↓↓↓

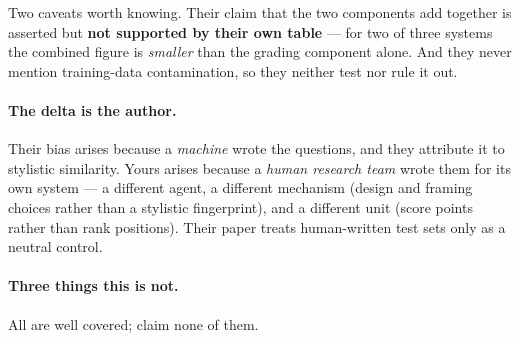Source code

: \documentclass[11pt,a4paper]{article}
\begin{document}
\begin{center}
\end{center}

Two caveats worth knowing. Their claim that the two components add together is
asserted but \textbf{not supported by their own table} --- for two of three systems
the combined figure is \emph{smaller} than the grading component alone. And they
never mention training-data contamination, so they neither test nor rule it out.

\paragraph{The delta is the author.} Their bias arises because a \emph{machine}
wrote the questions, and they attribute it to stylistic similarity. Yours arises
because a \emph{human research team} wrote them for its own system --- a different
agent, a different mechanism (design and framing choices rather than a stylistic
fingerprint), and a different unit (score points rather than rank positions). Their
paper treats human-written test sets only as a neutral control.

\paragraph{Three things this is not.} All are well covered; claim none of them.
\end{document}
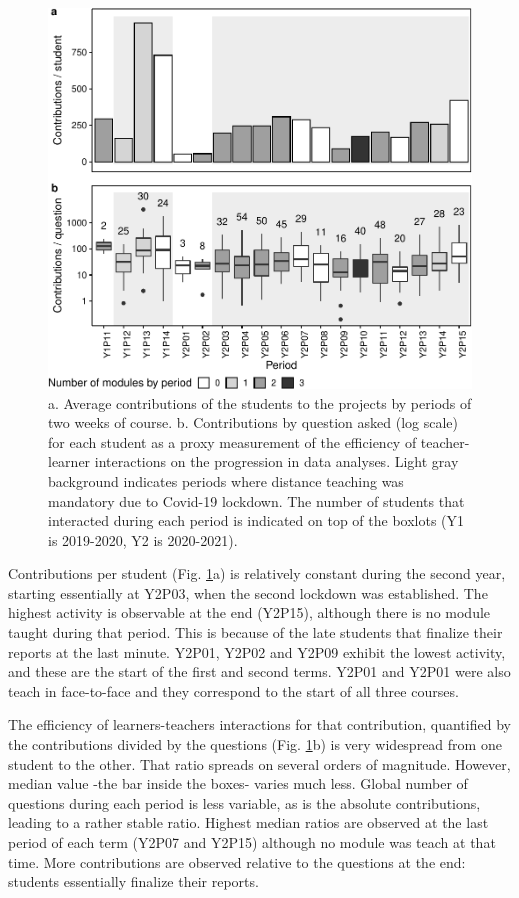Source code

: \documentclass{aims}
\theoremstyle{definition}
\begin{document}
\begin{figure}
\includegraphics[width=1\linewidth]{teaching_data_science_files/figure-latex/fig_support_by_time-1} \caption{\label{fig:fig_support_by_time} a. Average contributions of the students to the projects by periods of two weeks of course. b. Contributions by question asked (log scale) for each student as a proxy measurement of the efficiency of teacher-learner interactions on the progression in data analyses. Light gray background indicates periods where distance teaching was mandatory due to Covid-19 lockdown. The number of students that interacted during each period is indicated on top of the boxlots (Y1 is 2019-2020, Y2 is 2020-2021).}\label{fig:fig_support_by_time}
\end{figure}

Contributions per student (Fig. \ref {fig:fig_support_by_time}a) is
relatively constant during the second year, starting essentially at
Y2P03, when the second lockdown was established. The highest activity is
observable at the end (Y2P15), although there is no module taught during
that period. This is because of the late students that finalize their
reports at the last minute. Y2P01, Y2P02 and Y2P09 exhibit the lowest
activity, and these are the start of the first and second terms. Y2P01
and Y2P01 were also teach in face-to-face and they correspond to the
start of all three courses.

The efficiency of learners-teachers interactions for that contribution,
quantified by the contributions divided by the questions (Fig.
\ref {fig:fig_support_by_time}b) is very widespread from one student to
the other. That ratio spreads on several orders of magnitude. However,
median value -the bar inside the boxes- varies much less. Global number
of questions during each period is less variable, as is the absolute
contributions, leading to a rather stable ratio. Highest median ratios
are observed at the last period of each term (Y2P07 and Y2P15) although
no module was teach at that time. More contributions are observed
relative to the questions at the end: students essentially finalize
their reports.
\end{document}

↑↑↑

• Your objective: When you give the entries again, keep them exact and omit any picture they contain.

• Answer section:
Source code

: \documentclass[11pt,a4paper]{article}
\begin{document}
\begin{center}
\end{center}

Two caveats worth knowing. Their claim that the two components add together is
asserted but \textbf{not supported by their own table} --- for two of three systems
the combined figure is \emph{smaller} than the grading component alone. And they
never mention training-data contamination, so they neither test nor rule it out.

\paragraph{The delta is the author.} Their bias arises because a \emph{machine}
wrote the questions, and they attribute it to stylistic similarity. Yours arises
because a \emph{human research team} wrote them for its own system --- a different
agent, a different mechanism (design and framing choices rather than a stylistic
fingerprint), and a different unit (score points rather than rank positions). Their
paper treats human-written test sets only as a neutral control.

\paragraph{Three things this is not.} All are well covered; claim none of them.
\end{document}
Source code

: \documentclass{aims}
\theoremstyle{definition}
\begin{document}
\begin{figure}
\includegraphics[width=1\linewidth]{teaching_data_science_files/figure-latex/fig_support_by_time-1} \caption{\label{fig:fig_support_by_time} a. Average contributions of the students to the projects by periods of two weeks of course. b. Contributions by question asked (log scale) for each student as a proxy measurement of the efficiency of teacher-learner interactions on the progression in data analyses. Light gray background indicates periods where distance teaching was mandatory due to Covid-19 lockdown. The number of students that interacted during each period is indicated on top of the boxlots (Y1 is 2019-2020, Y2 is 2020-2021).}\label{fig:fig_support_by_time}
\end{figure}

Contributions per student (Fig. \ref {fig:fig_support_by_time}a) is
relatively constant during the second year, starting essentially at
Y2P03, when the second lockdown was established. The highest activity is
observable at the end (Y2P15), although there is no module taught during
that period. This is because of the late students that finalize their
reports at the last minute. Y2P01, Y2P02 and Y2P09 exhibit the lowest
activity, and these are the start of the first and second terms. Y2P01
and Y2P01 were also teach in face-to-face and they correspond to the
start of all three courses.

The efficiency of learners-teachers interactions for that contribution,
quantified by the contributions divided by the questions (Fig.
\ref {fig:fig_support_by_time}b) is very widespread from one student to
the other. That ratio spreads on several orders of magnitude. However,
median value -the bar inside the boxes- varies much less. Global number
of questions during each period is less variable, as is the absolute
contributions, leading to a rather stable ratio. Highest median ratios
are observed at the last period of each term (Y2P07 and Y2P15) although
no module was teach at that time. More contributions are observed
relative to the questions at the end: students essentially finalize
their reports.
\end{document}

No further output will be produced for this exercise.